> **How to complete this task**
An exact reprint of the data below is required, line for line.

> **Supplied material**
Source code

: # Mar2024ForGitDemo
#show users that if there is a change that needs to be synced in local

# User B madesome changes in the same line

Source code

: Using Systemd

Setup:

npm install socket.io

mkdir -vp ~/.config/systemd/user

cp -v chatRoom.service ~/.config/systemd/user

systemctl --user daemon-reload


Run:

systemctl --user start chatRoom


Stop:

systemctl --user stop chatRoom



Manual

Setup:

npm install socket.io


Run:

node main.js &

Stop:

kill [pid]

> **Exercise output**
Source code

: # Mar2024ForGitDemo
#show users that if there is a change that needs to be synced in local

# User B madesome changes in the same line

Source code

: Using Systemd

Setup:

npm install socket.io

mkdir -vp ~/.config/systemd/user

cp -v chatRoom.service ~/.config/systemd/user

systemctl --user daemon-reload


Run:

systemctl --user start chatRoom


Stop:

systemctl --user stop chatRoom



Manual

Setup:

npm install socket.io


Run:

node main.js &

Stop:

kill [pid]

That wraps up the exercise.